A esa organización la formaron en tiempos, por cierto, muy duros, hombres recios, sin miedo, poseídos por el espíritu de los Trinitarios de Juan Pablo Duarte decididos a reconstruir el país, y listos para luchar contra la impunidad de la que han gozado desde siempre los políticos y delincuentes en general.
Pero con el paso del tiempo comenzaron a acumularse más las obsesiones que las ideas y otros intereses emergieron como por arte de magia; al tiempo de que un “oportuno” olvido de sus orígenes tomaba cuerpo, lo viejo se moría, lo nuevo se pudría rápidamente…, y todo comenzó a desmoronarse.
Supongo que, en momentos de arrulladora complicidad, imagino crucial la cuidadosa selección de múltiples detalles para una ejecución pulcra de la urdimbre, comenzando por tener bien claro que, en la conducta y en el discurso de un político, como en una morcilla, cabía de todo, sin faltar eslóganes insustanciales, frivolidad y cursilería por un tubo; eso sí, enfocados siempre en sus principales objetivos que, por demás, se han revelado siniestros para la República.

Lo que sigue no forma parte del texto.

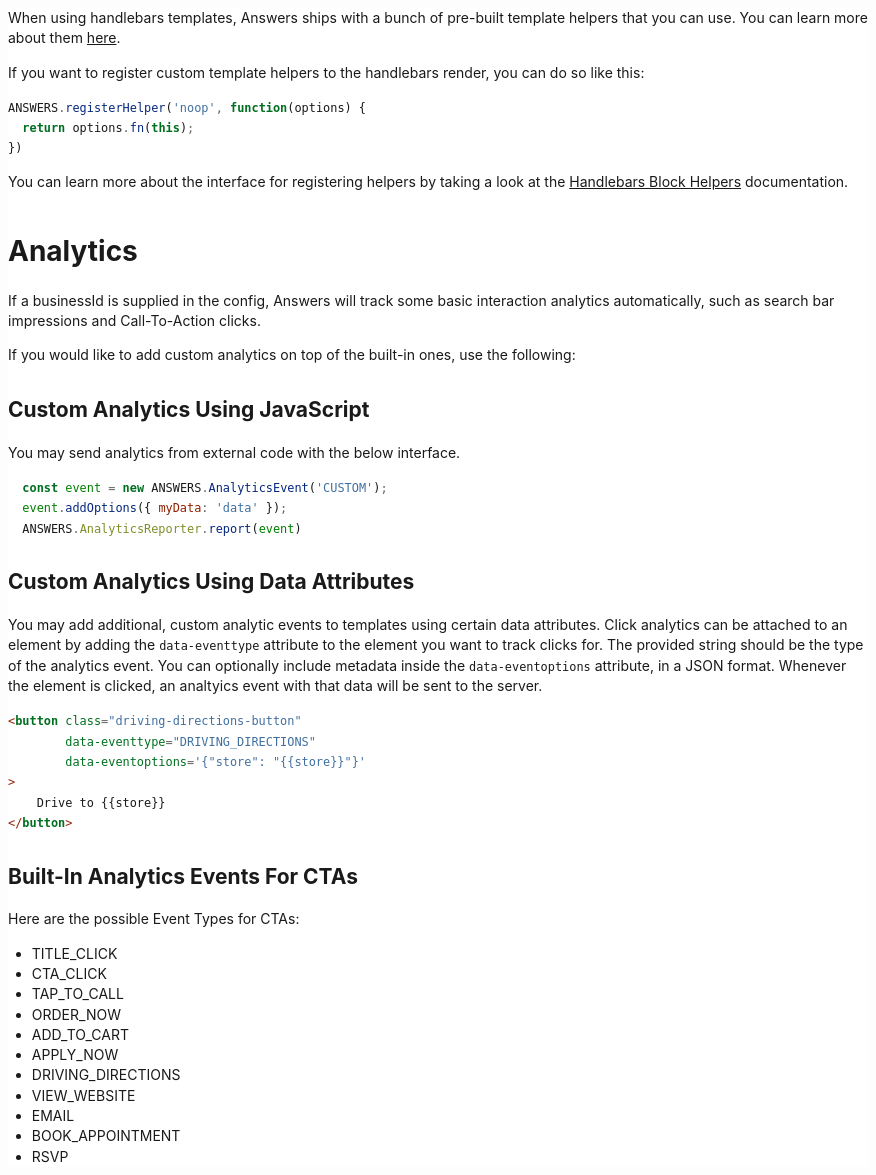 When using handlebars templates, Answers ships with a bunch of pre-built template helpers that you can use. You can learn more about them [here](https://github.com/jonschlinkert/template-helpers).

If you want to register custom template helpers to the handlebars render, you can do so like this:
```js
ANSWERS.registerHelper('noop', function(options) {
  return options.fn(this);
})
```

You can learn more about the interface for registering helpers by taking a look at the [Handlebars Block Helpers](https://handlebarsjs.com/block_helpers.html) documentation.

# Analytics

If a businessId is supplied in the config, Answers will track some basic interaction analytics automatically, such as search bar impressions and Call-To-Action clicks.

If you would like to add custom analytics on top of the built-in ones, use the following:

## Custom Analytics Using JavaScript

You may send analytics from external code with the below interface.

```js
  const event = new ANSWERS.AnalyticsEvent('CUSTOM');
  event.addOptions({ myData: 'data' });
  ANSWERS.AnalyticsReporter.report(event)
```

## Custom Analytics Using Data Attributes

You may add additional, custom analytic events to templates using certain data attributes. Click analytics can be attached to an element by adding the `data-eventtype` attribute to the element you want to track clicks for. The provided string should be the type of the analytics event. You can optionally include metadata inside the `data-eventoptions` attribute, in a JSON format. Whenever the element is clicked, an analtyics event with that data will be sent to the server.

```html
<button class="driving-directions-button"
        data-eventtype="DRIVING_DIRECTIONS"
        data-eventoptions='{"store": "{{store}}"}'
>
    Drive to {{store}}
</button>
```

## Built-In Analytics Events For CTAs
Here are the possible Event Types for CTAs:
- TITLE_CLICK
- CTA_CLICK
- TAP_TO_CALL
- ORDER_NOW
- ADD_TO_CART
- APPLY_NOW
- DRIVING_DIRECTIONS
- VIEW_WEBSITE
- EMAIL
- BOOK_APPOINTMENT
- RSVP

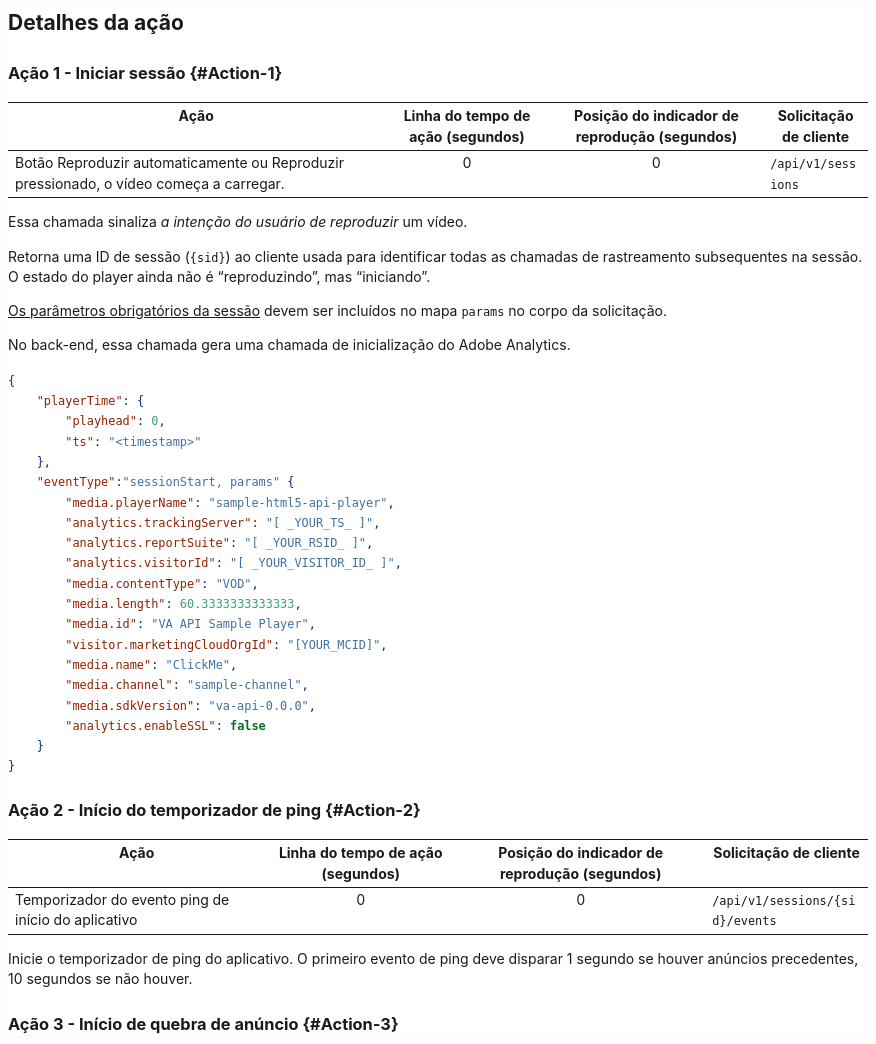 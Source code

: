 ## Detalhes da ação

### Ação 1 - Iniciar sessão {#Action-1}

| Ação | Linha do tempo de ação (segundos) | Posição do indicador de reprodução (segundos) | Solicitação de cliente |
| --- | :---: | :---: | --- |
| Botão Reproduzir automaticamente ou Reproduzir pressionado, o vídeo começa a carregar. | 0 | 0 | `/api/v1/sessions` |

Essa chamada sinaliza _a intenção do usuário de reproduzir_ um vídeo.

Retorna uma ID de sessão (`{sid}`) ao cliente usada para identificar todas as chamadas de rastreamento subsequentes na sessão. O estado do player ainda não é “reproduzindo”, mas “iniciando”.

[Os parâmetros obrigatórios da sessão](../mc-api-ref/mc-api-sessions-req.md) devem ser incluídos no mapa `params` no corpo da solicitação.

No back-end, essa chamada gera uma chamada de inicialização do Adobe Analytics.

```json
{
    "playerTime": {
        "playhead": 0,
        "ts": "<timestamp>"
    },
    "eventType":"sessionStart, params" {
        "media.playerName": "sample-html5-api-player",
        "analytics.trackingServer": "[ _YOUR_TS_ ]",
        "analytics.reportSuite": "[ _YOUR_RSID_ ]",
        "analytics.visitorId": "[ _YOUR_VISITOR_ID_ ]",
        "media.contentType": "VOD",
        "media.length": 60.3333333333333,
        "media.id": "VA API Sample Player",
        "visitor.marketingCloudOrgId": "[YOUR_MCID]",
        "media.name": "ClickMe",
        "media.channel": "sample-channel",
        "media.sdkVersion": "va-api-0.0.0",
        "analytics.enableSSL": false
    }
}
```

### Ação 2 - Início do temporizador de ping {#Action-2}

| Ação | Linha do tempo de ação (segundos) | Posição do indicador de reprodução (segundos) | Solicitação de cliente |
| --- | :---: | :---: | --- |
| Temporizador do evento ping de início do aplicativo | 0 | 0 | `/api/v1/sessions/{sid}/events` | |

Inicie o temporizador de ping do aplicativo. O primeiro evento de ping deve disparar 1 segundo se houver anúncios precedentes, 10 segundos se não houver.

### Ação 3 - Início de quebra de anúncio {#Action-3}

Por las vueltas que da la vida, la vanidad de uno y el resentimiento del otro se han mostrado infinitamente superiores al talento de ambos, quienes, al parecer, esperan que la historia perdone que se les ericen los pelos del cogote con solo pronunciar las palabras dignidad, dominicanidad, soberanía. Dedicados en cuerpo y alma a exagerar sus propias virtudes y desorbitar los defectos de su propio pueblo, no han advertido, tal vez, lo que ofende su empecinada pretensión de intentar engañar a los ciudadanos con la farsa de crear un fervor hatero populista moralmente indigente.
Tengo claro que la corrupción en los políticos no es en sí misma una desviación en la aplicación de la política, sino, más bien, una parte esencial de su funcionamiento básico, ya que, en política, dicen ellos mismos con cierto aire de autosuficiencia, se hace lo que conviene; pero lo que no dicen es que lo que conviene en política casi nunca resulta ser lo correcto.
Quizás, por ese mismo motivo, pasan por alto que cuando se hacen cosas retorcidas por debajo de la mesa, al mismo tiempo van tejiendo el camino que los conduce al fracaso. Y es cuando vale la pena recordar uno de los más famosos aforismos de W. Churchill, “el problema con el suicidio político es que uno queda vivo para lamentarlo”.
En cualquier caso, si estos políticos fueran serios y hubiesen ejercido como tales, probablemente la deriva por la que transita nuestro país sería bien distinta. Pero no los culpo del todo, porque, total, hemos sido nosotros mismos los que hemos decidido vivir en un estado de incompetencia e informalidad permanentes, jugando irresponsablemente a ser amiguetes justificadores de los más vulgares embusteros.
Y es por este tipo de infortunios, junto a la siempre execrablemente útil abulia de la ciudadanía, que mantenemos una intimidad idílica interminable con el atraso y el oscurantismo.
Así, pues, conocidas ya las formas, y los objetivos, estemos listos, pues, para asistir a nuevas formas de ultraje.